Mother table containing user_id,register_reason
|user_id|reason_reg|source|
|-------|----------|------|
| 1 | 2 | 3 |
| 2 | 3 | 1 |
I have then the purchase data where a customer can have more than one entry
|user_id|product_id|
|-------|----------|
| 1 | A |
| 1 | B |
| 1 | C |
| 1 | D |
| 2 | A |
| 2 | E |
Ideally I want to have one dataset where the uniqueidentifier is the user_id and there are no duplicated rows based on this value:
The final dataset (in my head), could look like
|user_id|reason_reg|source|product_id_A|product_id_B|product_id_C|product_id_D|product_id_E|
|------------------------------------------------------------------------------------------|
| 1 | 2 | 3 | 1 | 1 | 1 | 1 | 0 |
| 2 | 3 | 1 | 1 | 0 | 0 | 0 | 1 |
My questions are:
Is the approach correct?
Is there a dataframe or library that does that automatically? or I do that myself by panda before feeding it to a algorithm.

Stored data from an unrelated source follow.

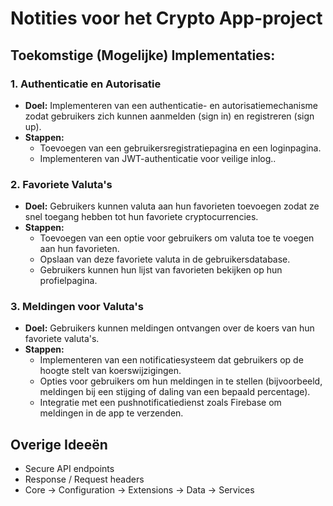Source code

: # Notities voor het Crypto App-project

## Toekomstige (Mogelijke) Implementaties:

### 1. Authenticatie en Autorisatie
- **Doel:** Implementeren van een authenticatie- en autorisatiemechanisme zodat gebruikers zich kunnen aanmelden (sign in) en registreren (sign up).
- **Stappen:**
  - Toevoegen van een gebruikersregistratiepagina en een loginpagina.
  - Implementeren van JWT-authenticatie voor veilige inlog..

### 2. Favoriete Valuta's
- **Doel:** Gebruikers kunnen valuta aan hun favorieten toevoegen zodat ze snel toegang hebben tot hun favoriete cryptocurrencies.
- **Stappen:**
  - Toevoegen van een optie voor gebruikers om valuta toe te voegen aan hun favorieten.
  - Opslaan van deze favoriete valuta in de gebruikersdatabase.
  - Gebruikers kunnen hun lijst van favorieten bekijken op hun profielpagina.

### 3. Meldingen voor Valuta's
- **Doel:** Gebruikers kunnen meldingen ontvangen over de koers van hun favoriete valuta's.
- **Stappen:**
  - Implementeren van een notificatiesysteem dat gebruikers op de hoogte stelt van koerswijzigingen.
  - Opties voor gebruikers om hun meldingen in te stellen (bijvoorbeeld, meldingen bij een stijging of daling van een bepaald percentage).
  - Integratie met een pushnotificatiedienst zoals Firebase om meldingen in de app te verzenden.

## Overige Ideeën
- Secure API endpoints
- Response / Request headers
- Core -> Configuration -> Extensions -> Data -> Services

In your opinion, is there a better way to approach the problem(I could add also add aditional columns like total_products with the sum of how many products the user bought)
Solução
A slightly hacky way to get there maybe but you can do this to get what you want from the second table;
df2['count'] = 1
pivot = df.pivot_table(df, index='userid', columns='productid', values = 'count').reset_index()
pivot = pivot.fillna(0)
You would then want to merge this to the first dataset like this;
finaldf = pd.merge(df1, pivot, left_on='userid', right_on='userid')
another great thing to use for generating the dummies for categorical variables is
pd.get_dummies()
The approach seems ok to me and making some more features would also not be a bad idea.